The Perl Toolchain Summit needs more sponsors. If your company depends on Perl, please support this very important event.
#!/usr/bin/env perl

=head1 NAME

dist_surveyor - determine exactly what dist versions are installed

=head1 SYNOPSIS

  dist_surveyor [options] /some/perl/lib/dir

Typically a perl library directory will have an architecture specific library
as a subdirectory. The dist_surveyor script will detect and add it automatically
if the perl being used has the same 'archname' the same as the one in the library.
If not, then specify the "archlib" directory explicitly I<first>:

  dist_surveyor [options] /some/perl/lib/dir/archname /some/perl/lib/dir

=head1 DESCRIPTION

This utility examines all the modules installed within the specified perl
library directory and uses the metacpan API to work out what versions of what
distributions could have provided those modules. It then works out which of
those candidate distributions is the most likely one.

It is fairly robust and copes well with edge cases like installation of
non-released versions from git repos and local modifications.

Distributions are written to stdout. Progress and issues are reported to stderr.

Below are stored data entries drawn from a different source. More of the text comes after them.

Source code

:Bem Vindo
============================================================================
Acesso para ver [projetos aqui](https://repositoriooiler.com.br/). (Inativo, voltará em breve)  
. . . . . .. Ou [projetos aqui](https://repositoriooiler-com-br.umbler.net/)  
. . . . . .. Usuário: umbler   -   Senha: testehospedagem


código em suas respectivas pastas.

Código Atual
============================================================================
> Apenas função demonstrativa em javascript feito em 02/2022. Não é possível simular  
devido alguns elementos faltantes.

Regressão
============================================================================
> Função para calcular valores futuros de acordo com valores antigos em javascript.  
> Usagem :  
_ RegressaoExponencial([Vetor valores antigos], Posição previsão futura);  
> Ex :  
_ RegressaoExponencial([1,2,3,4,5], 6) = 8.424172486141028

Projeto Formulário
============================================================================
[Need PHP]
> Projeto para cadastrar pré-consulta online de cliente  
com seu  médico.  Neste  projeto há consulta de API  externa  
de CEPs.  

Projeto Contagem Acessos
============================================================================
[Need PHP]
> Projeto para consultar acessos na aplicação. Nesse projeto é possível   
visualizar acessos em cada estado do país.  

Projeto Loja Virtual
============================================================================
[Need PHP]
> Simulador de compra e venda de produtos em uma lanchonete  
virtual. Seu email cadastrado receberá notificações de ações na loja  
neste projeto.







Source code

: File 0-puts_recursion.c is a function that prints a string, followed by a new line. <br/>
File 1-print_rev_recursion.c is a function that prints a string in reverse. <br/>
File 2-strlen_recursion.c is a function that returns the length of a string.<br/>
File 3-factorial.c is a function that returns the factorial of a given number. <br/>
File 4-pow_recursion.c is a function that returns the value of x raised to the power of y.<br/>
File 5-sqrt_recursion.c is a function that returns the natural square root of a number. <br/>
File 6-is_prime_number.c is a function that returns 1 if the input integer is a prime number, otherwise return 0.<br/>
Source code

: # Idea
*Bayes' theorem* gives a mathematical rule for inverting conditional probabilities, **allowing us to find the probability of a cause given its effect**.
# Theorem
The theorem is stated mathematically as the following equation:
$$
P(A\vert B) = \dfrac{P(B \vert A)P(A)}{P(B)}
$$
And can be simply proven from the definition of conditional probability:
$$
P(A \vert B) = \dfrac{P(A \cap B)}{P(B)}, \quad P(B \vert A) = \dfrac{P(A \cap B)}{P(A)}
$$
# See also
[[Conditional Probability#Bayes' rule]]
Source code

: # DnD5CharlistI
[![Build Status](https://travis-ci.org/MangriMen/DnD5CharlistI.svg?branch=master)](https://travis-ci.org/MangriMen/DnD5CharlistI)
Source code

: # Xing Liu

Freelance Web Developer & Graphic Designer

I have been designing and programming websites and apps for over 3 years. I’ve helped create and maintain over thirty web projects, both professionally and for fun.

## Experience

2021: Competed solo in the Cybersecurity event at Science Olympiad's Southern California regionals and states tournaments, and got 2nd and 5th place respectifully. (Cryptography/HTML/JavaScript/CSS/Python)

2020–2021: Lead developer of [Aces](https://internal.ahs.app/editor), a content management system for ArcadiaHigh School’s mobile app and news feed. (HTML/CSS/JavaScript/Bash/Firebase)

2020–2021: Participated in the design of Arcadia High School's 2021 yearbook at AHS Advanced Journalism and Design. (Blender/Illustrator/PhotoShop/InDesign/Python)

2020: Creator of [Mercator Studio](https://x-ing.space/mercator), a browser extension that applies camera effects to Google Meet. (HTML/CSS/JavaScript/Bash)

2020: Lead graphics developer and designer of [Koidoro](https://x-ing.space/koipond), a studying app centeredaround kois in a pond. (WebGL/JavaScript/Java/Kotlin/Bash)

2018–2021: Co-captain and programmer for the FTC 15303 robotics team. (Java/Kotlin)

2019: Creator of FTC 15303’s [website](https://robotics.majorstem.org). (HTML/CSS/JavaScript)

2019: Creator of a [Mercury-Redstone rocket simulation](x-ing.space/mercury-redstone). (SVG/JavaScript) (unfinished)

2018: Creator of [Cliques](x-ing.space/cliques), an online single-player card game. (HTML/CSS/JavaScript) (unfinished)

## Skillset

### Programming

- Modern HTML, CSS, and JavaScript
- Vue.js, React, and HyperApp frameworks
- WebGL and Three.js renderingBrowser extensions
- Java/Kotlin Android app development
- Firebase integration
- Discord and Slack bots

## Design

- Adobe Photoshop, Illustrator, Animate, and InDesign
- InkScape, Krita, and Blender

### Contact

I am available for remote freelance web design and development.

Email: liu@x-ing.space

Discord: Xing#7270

It can take a long time to run for the first time on a directory with a
large number of modules and candidate distributions.  The data fetched from
metacpan is cached so future runs are much faster.  (The system this code was
tested on took about 60 minutes to process around 500 distributions with no
cached data, and under 10 minutes for later runs that could reuse the cached
data. The cache file ended up about 40MB in size.)

=head1 Fatpacked script

A fatpacked version of this script exists in:
L<https://raw.github.com/Grinnz/Dist-Surveyor/master/dist_surveyor_packed.pl>

Please note that the packed version expects that any standard core perl
modules, including the modules L<List::Util>, L<Scalar::Util>, and L<Storable>,
are already installed on the local system. If you are planing to --makecpan,
you also need L<Compress::Zlib>.

=head1 OPTIONS

    --version    Print script and Perl version

    --verbose    Show more detailed progress

    --debug      Show much more information

    --match R    Ignore modules that don't match regex R (unanchored)

    --perlver V  Ignore modules that are shipped with perl version V

    --remnants   Include old distribution versions that have left old modules behind

    --uncached   Don't use or update the persistent cache

    --makecpan D Create a CPAN repository in directory D

    --output S   List of field names to output, separate by spaces.
                 
    --format S   Printf format string with a %s for each field in --output

=head2 --makecpan

Creates a CPAN repository in the specified directory by fetching the selected
distributions into authors/id/... and writing the index files into modules/...

If the directory already exists then selected distributions that already exist
are not refetched, any distributions that already exist but aren't selected by
this run are left in place.

New package distribution information is merged into the modules/02packages index file.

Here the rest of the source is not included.